**Records to use:**
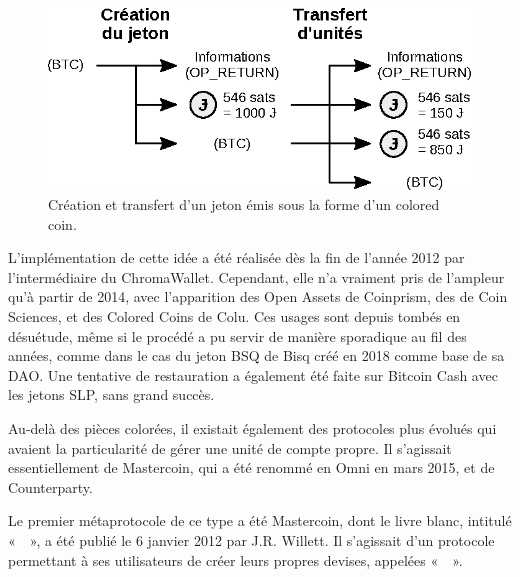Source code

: \begin{figure}[h]
  \centering
  \includegraphics[scale=1]{img/colored-coin.eps}
  \caption{Création et transfert d'un jeton émis sous la forme d'un colored coin.}
  \label{fig:colored-coin}
\end{figure}

L'implémentation de cette idée a été réalisée dès la fin de l'année 2012 par l'intermédiaire du ChromaWallet. Cependant, elle n'a vraiment pris de l'ampleur qu'à partir de 2014, avec l'apparition des Open Assets de Coinprism, des  de Coin Sciences, et des Colored Coins de Colu. Ces usages sont depuis tombés en désuétude, même si le procédé a pu servir de manière sporadique au fil des années, comme dans le cas du jeton BSQ de Bisq créé en 2018 comme base de sa DAO. Une tentative de restauration a également été faite sur Bitcoin Cash avec les jetons SLP, sans grand succès. %

Au-delà des pièces colorées, il existait également des protocoles plus évolués qui avaient la particularité de gérer une unité de compte propre. Il s'agissait essentiellement de Mastercoin, qui a été renommé en Omni en mars 2015, et de Counterparty.

Le premier métaprotocole de ce type a été Mastercoin, dont le livre blanc, intitulé «~~», a été publié le 6 janvier 2012 par J.R. Willett. Il s'agissait d'un protocole permettant à ses utilisateurs de créer leurs propres devises, appelées «~~».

**Requirement:**
Which lines in the records above hold the string "également"? Copy each of them.

**Result:**
L'implémentation de cette idée a été réalisée dès la fin de l'année 2012 par l'intermédiaire du ChromaWallet. Cependant, elle n'a vraiment pris de l'ampleur qu'à partir de 2014, avec l'apparition des Open Assets de Coinprism, des  de Coin Sciences, et des Colored Coins de Colu. Ces usages sont depuis tombés en désuétude, même si le procédé a pu servir de manière sporadique au fil des années, comme dans le cas du jeton BSQ de Bisq créé en 2018 comme base de sa DAO. Une tentative de restauration a également été faite sur Bitcoin Cash avec les jetons SLP, sans grand succès. %
Au-delà des pièces colorées, il existait également des protocoles plus évolués qui avaient la particularité de gérer une unité de compte propre. Il s'agissait essentiellement de Mastercoin, qui a été renommé en Omni en mars 2015, et de Counterparty.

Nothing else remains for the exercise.